Normally, cyclin E accumulation is limited to a narrow window at the G₁-S phase boundary of the cell cycle (25) . Deregulated cyclin E-associated kinase activity relative to the cell cycle and not elevated cyclin E protein per se may be the critical link between hCDC4 mutation and tumorigenesis. In support of this hypothesis, we have found that cyclin E protein is deregulated in a breast tumor-derived cell line containing a hCDC4 gene mutation. 5 Additional studies are currently underway to determine whether cyclin E expression is deregulated in tumors containing inactivating mutations of hCDC4.

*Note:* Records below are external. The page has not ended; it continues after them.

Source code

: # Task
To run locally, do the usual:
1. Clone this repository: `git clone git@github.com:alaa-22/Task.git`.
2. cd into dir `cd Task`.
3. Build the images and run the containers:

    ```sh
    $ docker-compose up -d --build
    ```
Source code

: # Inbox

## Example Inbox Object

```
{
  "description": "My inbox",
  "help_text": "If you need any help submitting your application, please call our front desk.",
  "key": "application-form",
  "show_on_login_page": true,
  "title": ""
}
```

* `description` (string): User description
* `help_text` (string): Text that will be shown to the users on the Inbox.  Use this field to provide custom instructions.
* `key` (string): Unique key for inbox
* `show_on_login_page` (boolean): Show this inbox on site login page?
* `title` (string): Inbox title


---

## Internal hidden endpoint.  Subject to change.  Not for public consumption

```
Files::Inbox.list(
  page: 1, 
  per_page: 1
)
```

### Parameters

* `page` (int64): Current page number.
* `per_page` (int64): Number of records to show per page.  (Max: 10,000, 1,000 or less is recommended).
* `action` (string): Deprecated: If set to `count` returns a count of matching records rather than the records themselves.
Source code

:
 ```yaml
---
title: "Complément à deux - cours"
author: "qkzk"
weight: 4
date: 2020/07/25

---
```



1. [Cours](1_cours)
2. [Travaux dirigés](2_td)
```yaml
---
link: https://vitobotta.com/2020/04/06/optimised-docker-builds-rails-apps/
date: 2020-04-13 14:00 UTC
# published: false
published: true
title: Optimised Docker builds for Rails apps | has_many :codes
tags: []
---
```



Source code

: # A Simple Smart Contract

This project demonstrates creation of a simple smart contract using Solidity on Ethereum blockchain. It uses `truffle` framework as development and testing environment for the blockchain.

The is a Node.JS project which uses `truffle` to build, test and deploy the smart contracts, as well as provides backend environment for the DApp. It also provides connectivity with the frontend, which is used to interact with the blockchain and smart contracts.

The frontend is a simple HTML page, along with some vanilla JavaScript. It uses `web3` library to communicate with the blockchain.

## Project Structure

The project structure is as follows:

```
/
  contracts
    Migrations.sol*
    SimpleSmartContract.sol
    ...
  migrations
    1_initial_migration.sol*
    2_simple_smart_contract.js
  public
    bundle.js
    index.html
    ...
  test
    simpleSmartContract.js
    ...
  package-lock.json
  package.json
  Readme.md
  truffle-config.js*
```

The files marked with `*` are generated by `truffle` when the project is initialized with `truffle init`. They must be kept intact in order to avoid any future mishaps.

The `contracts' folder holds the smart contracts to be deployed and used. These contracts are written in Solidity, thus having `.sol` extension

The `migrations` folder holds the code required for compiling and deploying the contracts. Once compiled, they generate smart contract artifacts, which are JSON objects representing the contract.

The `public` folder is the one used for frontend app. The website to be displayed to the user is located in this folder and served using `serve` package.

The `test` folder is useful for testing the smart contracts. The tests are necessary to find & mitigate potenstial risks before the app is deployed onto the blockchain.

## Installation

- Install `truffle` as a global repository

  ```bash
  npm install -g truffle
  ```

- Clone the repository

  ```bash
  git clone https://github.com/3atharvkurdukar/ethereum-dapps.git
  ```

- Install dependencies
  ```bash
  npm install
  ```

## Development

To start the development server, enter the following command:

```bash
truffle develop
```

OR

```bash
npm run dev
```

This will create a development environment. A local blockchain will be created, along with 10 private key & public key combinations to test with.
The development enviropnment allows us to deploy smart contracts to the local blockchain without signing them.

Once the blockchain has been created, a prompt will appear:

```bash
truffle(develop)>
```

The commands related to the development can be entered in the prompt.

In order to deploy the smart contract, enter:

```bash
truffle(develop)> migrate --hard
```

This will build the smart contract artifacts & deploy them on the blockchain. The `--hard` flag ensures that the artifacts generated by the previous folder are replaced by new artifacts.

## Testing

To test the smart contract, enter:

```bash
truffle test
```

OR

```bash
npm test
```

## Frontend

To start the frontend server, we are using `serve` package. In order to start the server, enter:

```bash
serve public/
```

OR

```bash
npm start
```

One surprising finding of this study is that mutations in the unique domains of either of two alternatively spliced variants of hCDC4 are associated with tumorigenesis. α-Variant-specific mutation is consistent with the observation that this form is predominant in tumors and tumor-derived cell lines, but β-variant-specific mutation is difficult to rationalize in this context. These data, however, suggest that the functions of these two alternatively spliced variants are not redundant.